Le roman était parti d’une série de questions sur la chirurgie esthétique qui connaît beaucoup de controverse dans les médias et sur les réseaux sociaux. Or, la chirurgie esthétique œuvre en vue de la beauté. Curieusement, ça ne passe pas du tout et j’ai trouvé cela à la fois absurde, mais aussi étrangement passionnant. Quand Yoda a pris sa place dans le roman, il a transformé l’histoire, avec son regard il a ajouté des couches de lectures possibles.
– Enfin, plus généralement, à quoi sert la littérature ?
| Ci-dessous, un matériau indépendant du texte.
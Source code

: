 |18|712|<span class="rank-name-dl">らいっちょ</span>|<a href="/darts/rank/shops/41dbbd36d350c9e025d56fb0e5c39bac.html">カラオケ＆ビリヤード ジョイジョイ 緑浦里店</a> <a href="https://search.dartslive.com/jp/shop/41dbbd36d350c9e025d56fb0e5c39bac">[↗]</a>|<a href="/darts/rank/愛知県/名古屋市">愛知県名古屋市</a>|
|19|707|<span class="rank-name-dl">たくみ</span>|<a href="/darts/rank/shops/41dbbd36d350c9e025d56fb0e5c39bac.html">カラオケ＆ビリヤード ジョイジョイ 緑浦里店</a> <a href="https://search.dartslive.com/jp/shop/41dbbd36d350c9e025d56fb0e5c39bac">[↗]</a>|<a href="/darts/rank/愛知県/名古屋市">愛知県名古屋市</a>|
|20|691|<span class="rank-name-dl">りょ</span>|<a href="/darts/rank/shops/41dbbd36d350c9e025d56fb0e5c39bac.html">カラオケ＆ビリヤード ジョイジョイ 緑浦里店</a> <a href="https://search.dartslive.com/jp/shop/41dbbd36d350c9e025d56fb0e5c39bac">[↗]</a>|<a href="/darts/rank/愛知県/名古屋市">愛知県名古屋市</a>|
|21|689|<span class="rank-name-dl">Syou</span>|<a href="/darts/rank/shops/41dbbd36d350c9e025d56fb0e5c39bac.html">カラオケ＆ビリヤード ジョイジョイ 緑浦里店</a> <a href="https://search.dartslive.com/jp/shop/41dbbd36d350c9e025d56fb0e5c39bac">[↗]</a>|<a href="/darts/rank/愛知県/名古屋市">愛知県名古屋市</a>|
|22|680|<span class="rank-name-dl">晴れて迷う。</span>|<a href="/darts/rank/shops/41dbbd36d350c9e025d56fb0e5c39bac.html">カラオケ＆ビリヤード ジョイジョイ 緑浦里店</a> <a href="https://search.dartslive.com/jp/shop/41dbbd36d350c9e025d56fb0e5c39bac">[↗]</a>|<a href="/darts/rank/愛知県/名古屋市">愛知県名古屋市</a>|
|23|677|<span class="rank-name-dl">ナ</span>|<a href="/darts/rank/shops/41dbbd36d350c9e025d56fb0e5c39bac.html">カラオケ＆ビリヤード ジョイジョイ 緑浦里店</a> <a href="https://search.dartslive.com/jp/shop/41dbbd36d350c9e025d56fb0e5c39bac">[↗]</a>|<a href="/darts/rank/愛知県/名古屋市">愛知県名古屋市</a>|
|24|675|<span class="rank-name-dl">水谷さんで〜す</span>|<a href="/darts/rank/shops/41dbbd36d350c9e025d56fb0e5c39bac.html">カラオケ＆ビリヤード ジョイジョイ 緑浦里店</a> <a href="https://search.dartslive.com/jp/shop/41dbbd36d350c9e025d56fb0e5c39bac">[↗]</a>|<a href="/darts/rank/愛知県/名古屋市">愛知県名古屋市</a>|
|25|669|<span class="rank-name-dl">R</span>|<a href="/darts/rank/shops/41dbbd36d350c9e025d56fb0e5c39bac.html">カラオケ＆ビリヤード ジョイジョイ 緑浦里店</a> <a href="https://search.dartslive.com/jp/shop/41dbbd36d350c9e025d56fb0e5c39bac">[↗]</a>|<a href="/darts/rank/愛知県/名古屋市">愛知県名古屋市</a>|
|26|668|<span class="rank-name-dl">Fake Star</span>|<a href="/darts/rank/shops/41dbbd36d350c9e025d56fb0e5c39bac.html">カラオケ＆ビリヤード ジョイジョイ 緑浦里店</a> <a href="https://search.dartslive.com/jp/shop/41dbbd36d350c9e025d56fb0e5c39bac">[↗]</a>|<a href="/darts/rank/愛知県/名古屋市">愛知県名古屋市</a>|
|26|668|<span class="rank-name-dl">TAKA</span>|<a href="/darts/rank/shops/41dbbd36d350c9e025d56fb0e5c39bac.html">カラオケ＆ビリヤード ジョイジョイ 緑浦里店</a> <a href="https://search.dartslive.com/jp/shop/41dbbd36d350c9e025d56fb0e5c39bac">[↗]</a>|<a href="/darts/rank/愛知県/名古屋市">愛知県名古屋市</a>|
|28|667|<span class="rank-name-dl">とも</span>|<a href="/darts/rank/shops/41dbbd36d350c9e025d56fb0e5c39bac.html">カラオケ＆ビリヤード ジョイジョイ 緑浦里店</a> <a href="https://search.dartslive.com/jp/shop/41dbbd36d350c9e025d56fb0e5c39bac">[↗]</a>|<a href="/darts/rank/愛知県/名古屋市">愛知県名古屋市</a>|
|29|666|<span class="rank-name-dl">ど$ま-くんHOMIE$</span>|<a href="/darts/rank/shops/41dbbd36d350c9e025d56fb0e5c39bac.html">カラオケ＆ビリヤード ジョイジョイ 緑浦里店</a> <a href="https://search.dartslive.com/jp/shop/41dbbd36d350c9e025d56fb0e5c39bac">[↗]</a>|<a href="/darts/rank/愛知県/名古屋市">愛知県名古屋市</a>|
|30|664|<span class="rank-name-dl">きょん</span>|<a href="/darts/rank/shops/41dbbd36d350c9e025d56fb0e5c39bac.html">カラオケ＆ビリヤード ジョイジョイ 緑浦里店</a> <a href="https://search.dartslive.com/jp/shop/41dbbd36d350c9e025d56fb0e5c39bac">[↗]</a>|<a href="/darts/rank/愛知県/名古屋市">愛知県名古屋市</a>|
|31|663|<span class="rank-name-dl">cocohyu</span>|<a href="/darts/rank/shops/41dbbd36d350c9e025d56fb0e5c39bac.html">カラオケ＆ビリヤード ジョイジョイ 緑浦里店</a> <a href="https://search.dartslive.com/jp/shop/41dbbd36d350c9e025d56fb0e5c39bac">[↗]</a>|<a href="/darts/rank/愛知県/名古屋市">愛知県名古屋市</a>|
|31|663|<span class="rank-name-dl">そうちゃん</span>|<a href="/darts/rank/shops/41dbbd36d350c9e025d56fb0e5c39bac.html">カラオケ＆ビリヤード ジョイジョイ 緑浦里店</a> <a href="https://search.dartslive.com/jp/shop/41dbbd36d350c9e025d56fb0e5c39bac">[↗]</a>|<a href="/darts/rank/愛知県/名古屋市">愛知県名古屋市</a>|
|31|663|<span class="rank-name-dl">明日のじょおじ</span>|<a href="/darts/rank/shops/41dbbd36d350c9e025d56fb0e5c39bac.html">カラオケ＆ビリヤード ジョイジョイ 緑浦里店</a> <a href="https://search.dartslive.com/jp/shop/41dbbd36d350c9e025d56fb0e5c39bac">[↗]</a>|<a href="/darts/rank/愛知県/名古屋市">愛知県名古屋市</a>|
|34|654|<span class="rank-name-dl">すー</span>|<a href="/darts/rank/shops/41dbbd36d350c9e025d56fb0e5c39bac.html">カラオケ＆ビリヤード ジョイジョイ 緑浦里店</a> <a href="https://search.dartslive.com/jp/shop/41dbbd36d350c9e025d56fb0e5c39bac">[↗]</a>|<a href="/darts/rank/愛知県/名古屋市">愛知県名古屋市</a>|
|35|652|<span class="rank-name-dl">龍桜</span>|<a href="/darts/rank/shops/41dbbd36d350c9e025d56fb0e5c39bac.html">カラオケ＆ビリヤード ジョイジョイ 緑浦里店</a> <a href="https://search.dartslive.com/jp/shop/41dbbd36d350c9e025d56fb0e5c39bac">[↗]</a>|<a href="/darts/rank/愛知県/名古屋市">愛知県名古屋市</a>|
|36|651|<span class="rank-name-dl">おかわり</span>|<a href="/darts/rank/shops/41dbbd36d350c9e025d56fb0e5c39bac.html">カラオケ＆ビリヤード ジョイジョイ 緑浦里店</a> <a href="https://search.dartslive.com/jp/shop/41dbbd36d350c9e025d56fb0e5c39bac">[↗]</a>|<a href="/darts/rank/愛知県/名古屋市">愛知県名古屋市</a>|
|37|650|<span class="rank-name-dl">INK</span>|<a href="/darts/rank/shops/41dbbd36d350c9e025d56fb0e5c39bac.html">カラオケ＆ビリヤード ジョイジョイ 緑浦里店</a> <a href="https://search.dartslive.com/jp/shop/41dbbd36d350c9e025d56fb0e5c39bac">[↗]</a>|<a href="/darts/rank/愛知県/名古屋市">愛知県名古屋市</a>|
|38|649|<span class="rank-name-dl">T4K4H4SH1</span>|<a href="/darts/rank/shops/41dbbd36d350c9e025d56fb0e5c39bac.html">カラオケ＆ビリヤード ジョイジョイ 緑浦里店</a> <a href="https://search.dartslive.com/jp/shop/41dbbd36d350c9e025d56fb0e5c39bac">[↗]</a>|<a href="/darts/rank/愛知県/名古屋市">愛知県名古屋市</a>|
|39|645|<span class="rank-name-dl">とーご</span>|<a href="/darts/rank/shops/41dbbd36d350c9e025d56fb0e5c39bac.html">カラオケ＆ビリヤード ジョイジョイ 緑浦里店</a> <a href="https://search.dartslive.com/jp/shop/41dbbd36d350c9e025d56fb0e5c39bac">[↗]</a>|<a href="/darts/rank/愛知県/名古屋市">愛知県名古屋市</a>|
Heureusement que vous avez gardé la question la plus simple pour la fin. La littérature ne sert pas à verrouiller ma porte, à réparer une fuite dans la cuisine ou à promener mon chien. Je ne suis pas sûre qu’elle serve à quelque chose littéralement et pourtant elle est nécessaire à notre vie. Je ne peux pas imaginer un monde où il n’y aurait pas de littérature. Elle ne sert pas directement à quelque chose, mais elle est à la base de tout. Elle structure la société. Les écrivains, que l’on considère comme des dinosaures, des survivants d’un autre temps, sont ceux qui écrivent les textes fondateurs de nos sociétés. La Bible, le Coran, le Talmud, les enseignements de Siddhartha Gautama, étaient écrits par des écrivains. Ce sont des hommes qui ont immortalisé les dites paroles sacrées en les écrivant. Ces textes structurent encore la société par leur pouvoir symbolique.
La littérature crée du sens, met le symbolique en mots et nous permet de comprendre les choses. Aujourd’hui, on dit que la fiction cède le terrain au scénario, donc au cinéma. Mais les meilleurs scénarios ont pour base des romans.
Toute innovation, invention, création commence toujours par un esprit critique qui dit il y a quelque chose qui ne va pas. Rien ne se fait sans ça. Faire de l’art, écrire que ce soit un roman, un poème, une formule mathématique, un code, c’est créer du sens. Il n’y aurait pas de société sans esprit critique, d’imaginaire, sans que l’on construise du sens. Sans ça, nous serions des esclaves.
Les derniers vingt ans, nous avons repoussé l’esprit critique, jugé négatif, pour vivre dans une sorte d’idéologie du bonheur. L’esprit critique a dû se décaler pour l’esprit positif qui sourit, qui dit oui à tout et qui est éternellement optimiste. Mais alors, qui va dire : il y a quelque chose qui ne va pas ? Qui va réparer ce qui ne va pas ?
La science, la politique, l’économie, la technologie, ce sont des fictions, des histoires qu’on se raconte. Des récits qui organisent notre savoir. Ces histoires se posent à un moment donné dans l’histoire qui est toujours en train de se faire pour devenir, un bref instant, une vérité à laquelle on s’accroche. C’est un mouvement perpétuel. Il n’y a ni humanité ni société sans littérature.